For hikers, Hurricane Creek is an accessible moderate hiking trail, which will take you right to a beautiful waterfall. Further hiking can be found at the Wallowa Lake Trailhead and Maxwell Lake Trailhead. Enterprise has a rich history with metalworks, especially bronze. Parks Bronze Foundry is a bronze casting and molding foundry which serves the wider artistic community and tours are open to the public.
The town of Coos Bay is one of the oldest on the Oregon Coast. There, you can hike and camp in one of the most visually appealing parts of the Oregon Coast, dine on freshly caught fish and oysters, and galavant through the rolling dunes at the Oregon Dunes National Recreation Area. The only question is, where to start.
Shrouded in mist, some of the giant dunes in Oregon Dunes National Recreation Area reach 500 feet high with none of them younger than 7,000 years old. Off-roading, paddling, birding, and camping are all possible amongst the gigantic dunes.

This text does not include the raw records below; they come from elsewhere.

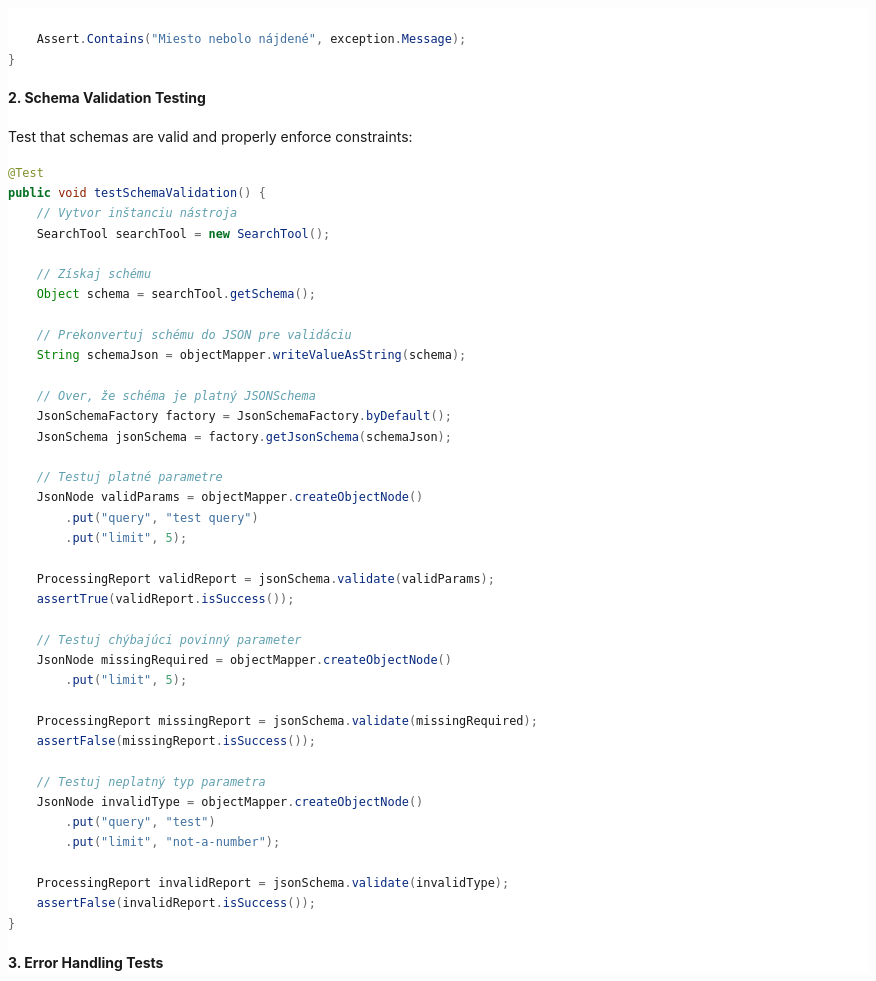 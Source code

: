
 ```csharp
    
    Assert.Contains("Miesto nebolo nájdené", exception.Message);
}
```

#### 2. Schema Validation Testing

Test that schemas are valid and properly enforce constraints:

```java
@Test
public void testSchemaValidation() {
    // Vytvor inštanciu nástroja
    SearchTool searchTool = new SearchTool();
    
    // Získaj schému
    Object schema = searchTool.getSchema();
    
    // Prekonvertuj schému do JSON pre validáciu
    String schemaJson = objectMapper.writeValueAsString(schema);
    
    // Over, že schéma je platný JSONSchema
    JsonSchemaFactory factory = JsonSchemaFactory.byDefault();
    JsonSchema jsonSchema = factory.getJsonSchema(schemaJson);
    
    // Testuj platné parametre
    JsonNode validParams = objectMapper.createObjectNode()
        .put("query", "test query")
        .put("limit", 5);
        
    ProcessingReport validReport = jsonSchema.validate(validParams);
    assertTrue(validReport.isSuccess());
    
    // Testuj chýbajúci povinný parameter
    JsonNode missingRequired = objectMapper.createObjectNode()
        .put("limit", 5);
        
    ProcessingReport missingReport = jsonSchema.validate(missingRequired);
    assertFalse(missingReport.isSuccess());
    
    // Testuj neplatný typ parametra
    JsonNode invalidType = objectMapper.createObjectNode()
        .put("query", "test")
        .put("limit", "not-a-number");
        
    ProcessingReport invalidReport = jsonSchema.validate(invalidType);
    assertFalse(invalidReport.isSuccess());
}
```

#### 3. Error Handling Tests
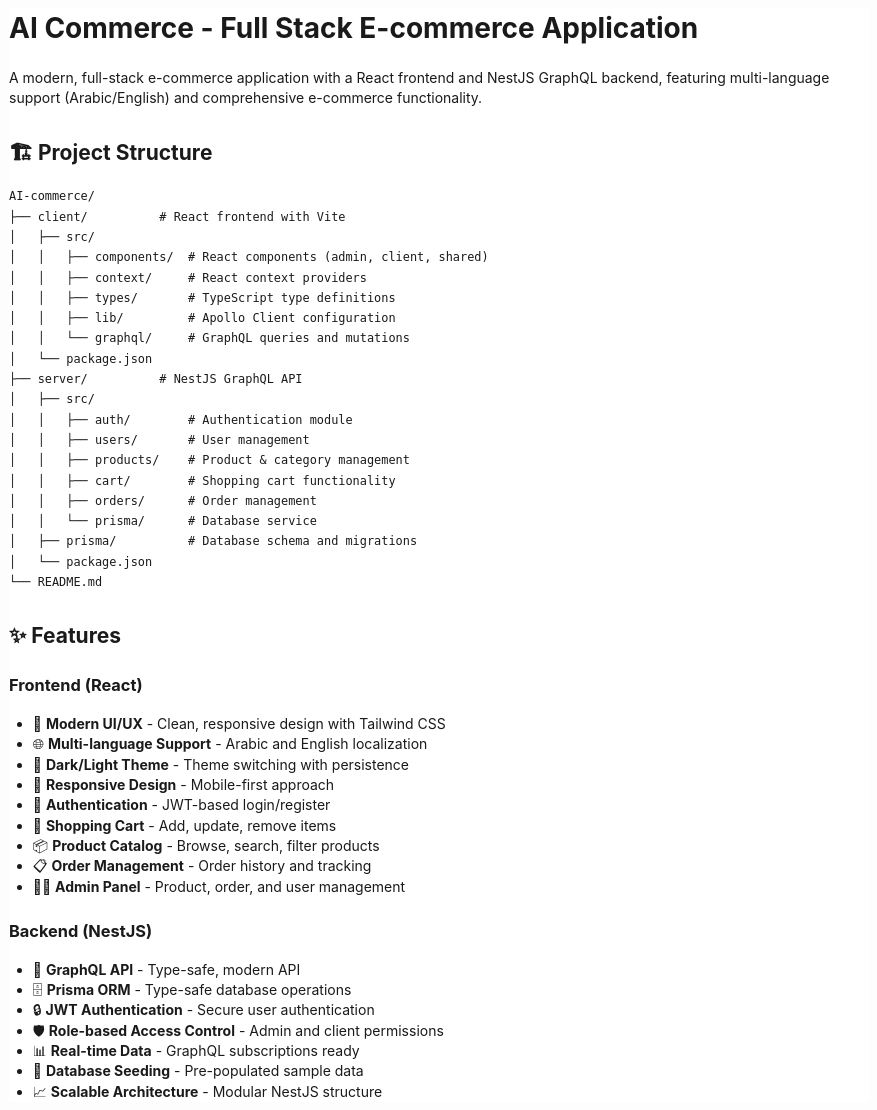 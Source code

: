 # AI Commerce - Full Stack E-commerce Application

A modern, full-stack e-commerce application with a React frontend and NestJS GraphQL backend, featuring multi-language support (Arabic/English) and comprehensive e-commerce functionality.

## 🏗️ Project Structure

```
AI-commerce/
├── client/          # React frontend with Vite
│   ├── src/
│   │   ├── components/  # React components (admin, client, shared)
│   │   ├── context/     # React context providers
│   │   ├── types/       # TypeScript type definitions
│   │   ├── lib/         # Apollo Client configuration
│   │   └── graphql/     # GraphQL queries and mutations
│   └── package.json
├── server/          # NestJS GraphQL API
│   ├── src/
│   │   ├── auth/        # Authentication module
│   │   ├── users/       # User management
│   │   ├── products/    # Product & category management
│   │   ├── cart/        # Shopping cart functionality
│   │   ├── orders/      # Order management
│   │   └── prisma/      # Database service
│   ├── prisma/          # Database schema and migrations
│   └── package.json
└── README.md
```

## ✨ Features

### Frontend (React)
- 🎨 **Modern UI/UX** - Clean, responsive design with Tailwind CSS
- 🌐 **Multi-language Support** - Arabic and English localization
- 🌙 **Dark/Light Theme** - Theme switching with persistence
- 📱 **Responsive Design** - Mobile-first approach
- 🔐 **Authentication** - JWT-based login/register
- 🛒 **Shopping Cart** - Add, update, remove items
- 📦 **Product Catalog** - Browse, search, filter products
- 📋 **Order Management** - Order history and tracking
- 👨‍💼 **Admin Panel** - Product, order, and user management

### Backend (NestJS)
- 🚀 **GraphQL API** - Type-safe, modern API
- 🗄️ **Prisma ORM** - Type-safe database operations
- 🔒 **JWT Authentication** - Secure user authentication
- 🛡️ **Role-based Access Control** - Admin and client permissions
- 📊 **Real-time Data** - GraphQL subscriptions ready
- 🌱 **Database Seeding** - Pre-populated sample data
- 📈 **Scalable Architecture** - Modular NestJS structure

Hikers will want to take Sunset Bay to Cape Arago which leads through the gardens of Shore Acres State Park. The Cape Arago Loop leads to tidepools and beaches where sea lions can often be found.

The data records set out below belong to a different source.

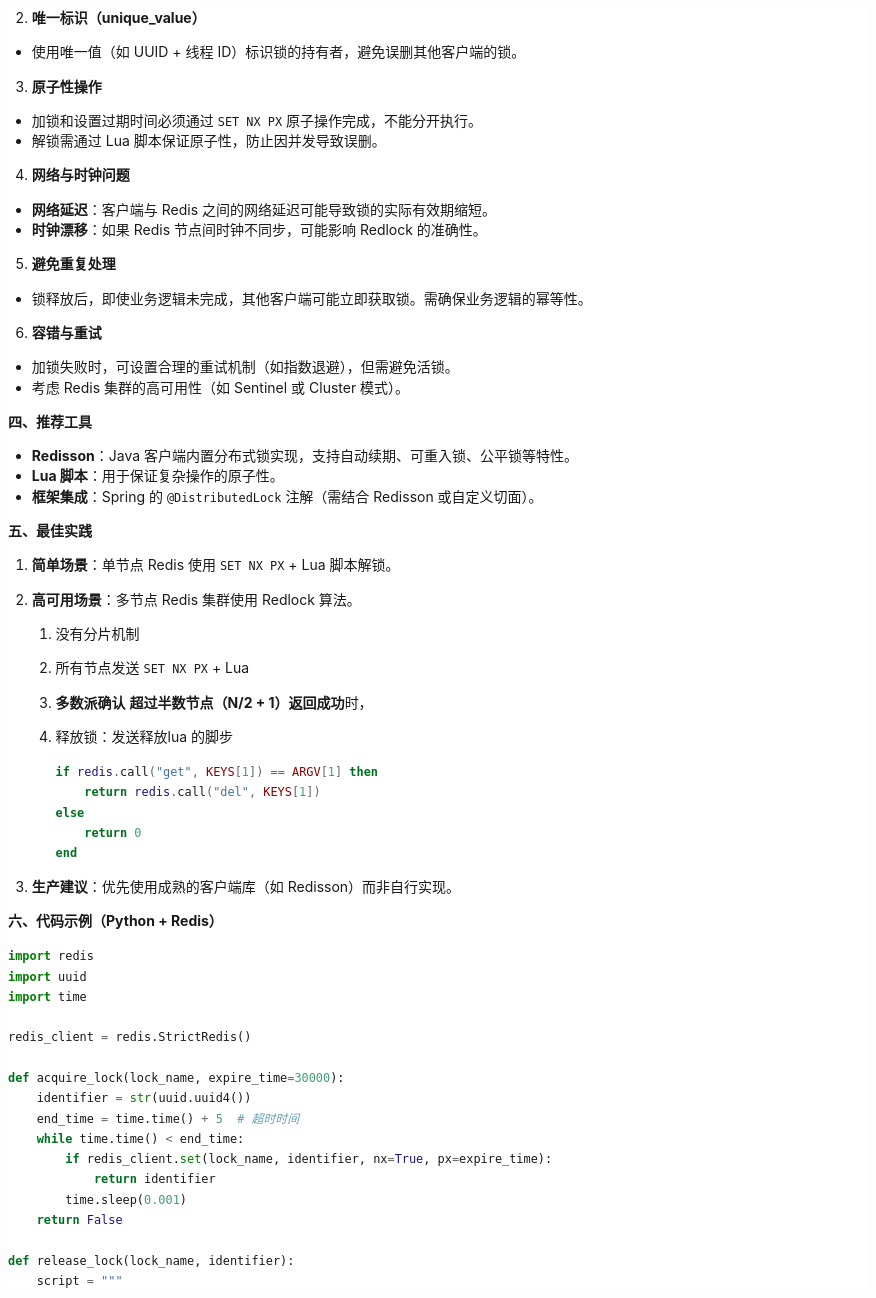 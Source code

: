 2. **唯一标识（unique_value）**

- 使用唯一值（如 UUID + 线程 ID）标识锁的持有者，避免误删其他客户端的锁。

3. **原子性操作**

- 加锁和设置过期时间必须通过 `SET NX PX` 原子操作完成，不能分开执行。
- 解锁需通过 Lua 脚本保证原子性，防止因并发导致误删。

4. **网络与时钟问题**

- **网络延迟**：客户端与 Redis 之间的网络延迟可能导致锁的实际有效期缩短。
- **时钟漂移**：如果 Redis 节点间时钟不同步，可能影响 Redlock 的准确性。

5. **避免重复处理**

- 锁释放后，即使业务逻辑未完成，其他客户端可能立即获取锁。需确保业务逻辑的幂等性。

6. **容错与重试**

- 加锁失败时，可设置合理的重试机制（如指数退避），但需避免活锁。
- 考虑 Redis 集群的高可用性（如 Sentinel 或 Cluster 模式）。

**四、推荐工具**

- **Redisson**：Java 客户端内置分布式锁实现，支持自动续期、可重入锁、公平锁等特性。
- **Lua 脚本**：用于保证复杂操作的原子性。
- **框架集成**：Spring 的 `@DistributedLock` 注解（需结合 Redisson 或自定义切面）。

**五、最佳实践**

1. **简单场景**：单节点 Redis 使用 `SET NX PX` + Lua 脚本解锁。

2. **高可用场景**：多节点 Redis 集群使用 Redlock 算法。

   1. 没有分片机制

   2. 所有节点发送 `SET NX PX` + Lua 

   3. **多数派确认** **超过半数节点（N/2 + 1）返回成功**时，

   4. 释放锁：发送释放lua 的脚步

      ```lua
      if redis.call("get", KEYS[1]) == ARGV[1] then
          return redis.call("del", KEYS[1])
      else
          return 0
      end
      ```

      

3. **生产建议**：优先使用成熟的客户端库（如 Redisson）而非自行实现。

**六、代码示例（Python + Redis）**

```python
import redis
import uuid
import time

redis_client = redis.StrictRedis()

def acquire_lock(lock_name, expire_time=30000):
    identifier = str(uuid.uuid4())
    end_time = time.time() + 5  # 超时时间
    while time.time() < end_time:
        if redis_client.set(lock_name, identifier, nx=True, px=expire_time):
            return identifier
        time.sleep(0.001)
    return False

def release_lock(lock_name, identifier):
    script = """
```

Resting at the edge of the Three Capes Scenic Drive with the rugged beauty of Cape Kiwanda to its north, Pacific City is everything you could want in a beachfront town. Sandboarding at Cape Kiwanda is a tried and true way to spend an afternoon, but hardly the only one. Peaceful and serene while offering plenty of opportunities to play, Pacific City is a surfer’s paradise and a great place to cast a rod.
Cape Kiwanda is small but packs a big punch. Hiking, hand gliding, and birding are only a few activities visitors can participate in there. Rockaway Beach is the perfect place to take a stroll. Look out over the water as windsurfers carve battle atop whitecaps in the fresh, open air. Pacific City is also home to Oar House Bar & Grill where you can slurp down fresh oysters, tender crab legs, and steaming chowders.

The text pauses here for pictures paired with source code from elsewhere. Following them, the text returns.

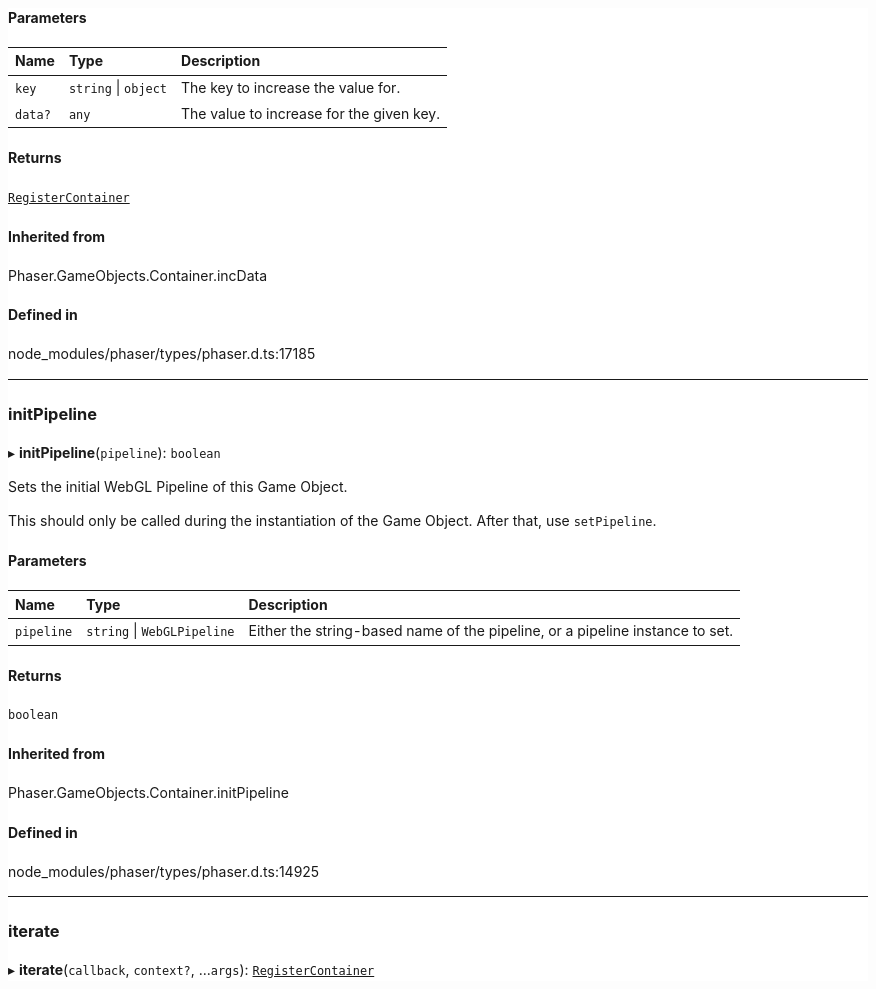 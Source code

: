 #### Parameters

| Name | Type | Description |
| :------ | :------ | :------ |
| `key` | `string` \| `object` | The key to increase the value for. |
| `data?` | `any` | The value to increase for the given key. |

#### Returns

[`RegisterContainer`](UI_MainMenu_RegisterContainer.RegisterContainer.md)

#### Inherited from

Phaser.GameObjects.Container.incData

#### Defined in

node_modules/phaser/types/phaser.d.ts:17185

___

### initPipeline

▸ **initPipeline**(`pipeline`): `boolean`

Sets the initial WebGL Pipeline of this Game Object.

This should only be called during the instantiation of the Game Object. After that, use `setPipeline`.

#### Parameters

| Name | Type | Description |
| :------ | :------ | :------ |
| `pipeline` | `string` \| `WebGLPipeline` | Either the string-based name of the pipeline, or a pipeline instance to set. |

#### Returns

`boolean`

#### Inherited from

Phaser.GameObjects.Container.initPipeline

#### Defined in

node_modules/phaser/types/phaser.d.ts:14925

___

### iterate

▸ **iterate**(`callback`, `context?`, ...`args`): [`RegisterContainer`](UI_MainMenu_RegisterContainer.RegisterContainer.md)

The town of Dundee has quickly become known as a hotspot for culinary delights in the north end of the Willamette Valley. There are more than 20 wineries in Dundee. This region of the Dundee Hills is a magnet for lovers of its award-winning Oregon Pinot Noir, but there are delicious Chardonnays, from sparkling to rosé, to explore as well. Taste a flight of wine or nibble on locally made cheeses at Briar Rose Creamery. Dundee is a feast for the senses.
Dundee is increasingly bicycle-friendly, and the Willamette River runs parallel to its eastern border. Fans of paddling will want to visit Rogers Landing, a popular stop for kayaking along the water. If you are looking to sweat off the pinot and cheeses, the Harvey Creek Trail While extends through the heart of Oregon wine country. This unique trail starts at the Hilltop Pioneer cemetery and goes all the way to the Harvey Creek Trailhead.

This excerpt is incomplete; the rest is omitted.